Sic transit gloria mundi.
(Lo mismo domino las lenguas muertas que las lenguas vivas.)
El teatro Real ofreció aquella noche un espectáculo solemne. La Reina Isabel ocupaba su palco de gala, y toda la grandeza, porque en 1850 se decía todavía así, llenaba los palcos y butacas. Las señoras iban peinadas con bandos a la Fuoco; el guante color paja era de rigor; Dugnet, el peluquero, hizo aquella noche primores en su arte; los hombres todavía se rizaban el pelo, y los buenos mozos de la época llevaban más sortijas que el niño de San Juan; Joaquín Espín era maestro de coros, y directores de orquesta Miguel Rachele y Juan Guillermo Ortega.
Aquel año oímos La Favorita, Los Puritanos, La Sonámbula, el Barbero de Sevilla, La Cenerentola, La Hija del Regimiento, Hernani, Lucía, Don Pascuale, Elixir de Amor y María di Rohan, y se dieron en el teatro Real noventa y nueve funciones.
No se pretendía entonces que el teatro fuera origen de renta para los presupuestos del Estado, y lo mismo los empresarios de aquella época, que Urriés, Bajier, Caballero, Robles y todos los demás hasta estos últimos tiempos, lejos de pagar al Estado, recibían auxilio de él en diferentes formas; por lo cual, el teatro Real vivía mucho más ampliamente que puede vivir hoy, cuando los cantantes cuestan infinitamente más caros y cuando es verdaderamente milagroso que mi querido amigo Luis París –a pesar de ser portero tengo buenas relaciones– pueda a fuerza de inteligencia, de perseverancia y de trabajo, sostener una empresa en las absurdas condiciones en que la ha colocado el Gobierno español.
Quisiera evocar el recuerdo de alguna de las hermosísimas mujeres que concurrieron a la inauguración: la Duquesa de Alba, María Buchenthal, la Condesa de Montijo y su hija Eugenia, la Condesa de Campo Alange, Carmen Molins, la Princesa Pía de Saboya, la Duquesa de la Fernandina, la de Medina de las Torres, la Condesa de Fuenrubia, Elisa Luján, Elena Prendergast y aquella señora que creo se llamaba de Miranda, y que por su extraordinaria belleza era conocida en Madrid por el Águila de las Mujeres.
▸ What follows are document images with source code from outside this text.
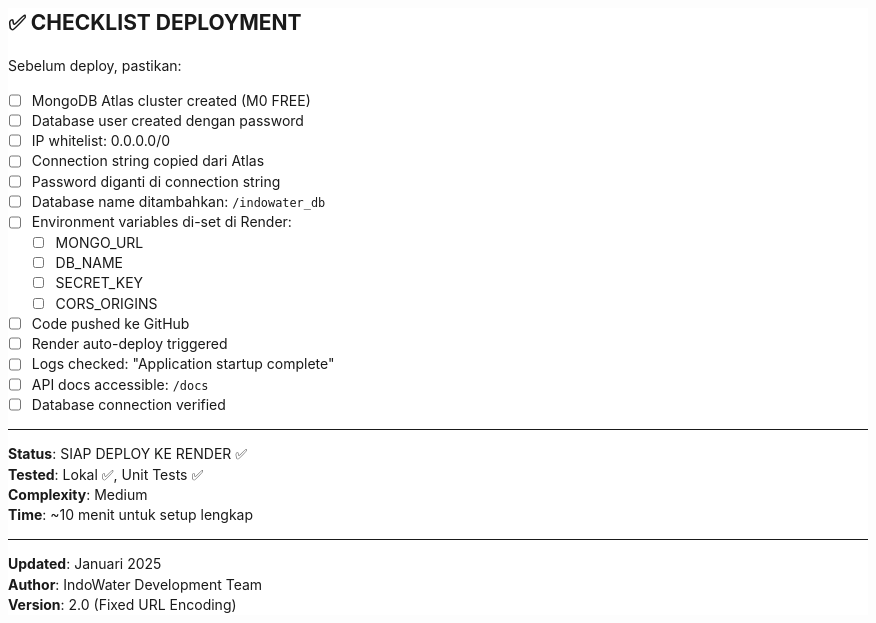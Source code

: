 
## ✅ CHECKLIST DEPLOYMENT

Sebelum deploy, pastikan:

- [ ] MongoDB Atlas cluster created (M0 FREE)
- [ ] Database user created dengan password
- [ ] IP whitelist: 0.0.0.0/0
- [ ] Connection string copied dari Atlas
- [ ] Password diganti di connection string
- [ ] Database name ditambahkan: `/indowater_db`
- [ ] Environment variables di-set di Render:
  - [ ] MONGO_URL
  - [ ] DB_NAME
  - [ ] SECRET_KEY
  - [ ] CORS_ORIGINS
- [ ] Code pushed ke GitHub
- [ ] Render auto-deploy triggered
- [ ] Logs checked: "Application startup complete"
- [ ] API docs accessible: `/docs`
- [ ] Database connection verified

---

**Status**: SIAP DEPLOY KE RENDER ✅  
**Tested**: Lokal ✅, Unit Tests ✅  
**Complexity**: Medium  
**Time**: ~10 menit untuk setup lengkap  

---

**Updated**: Januari 2025  
**Author**: IndoWater Development Team  
**Version**: 2.0 (Fixed URL Encoding)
Muchas hermosuras hay en la actual sociedad madrileña; pero en nuestros tiempos, es decir, en los tiempos de mi amo, no puede negarse que el teatro Real, los salones de la Condesa de Montijo y los bailes de Palacio ofrecían una colección de bellezas tan espléndidas como las de hoy y más naturales.
Buenas son las artistas con que hoy contamos; pero la Frezzolini, la De Royssy, la Valeri, la Albony, la Rosmini, Gardoni, San Giovanni, Ronconi, Gualter, Formes y Salas, formaban una compañía que, créanme ustedes, se podía oír.
Y no quiero continuar, porque los modernistas van a decirme que soy un chiflado y que repito aquello de que «la música de mi tiempo era mejor».
(Juan Valero de Tornos, Crónicas retrospectivas, Madrid 1901, páginas 419-426.)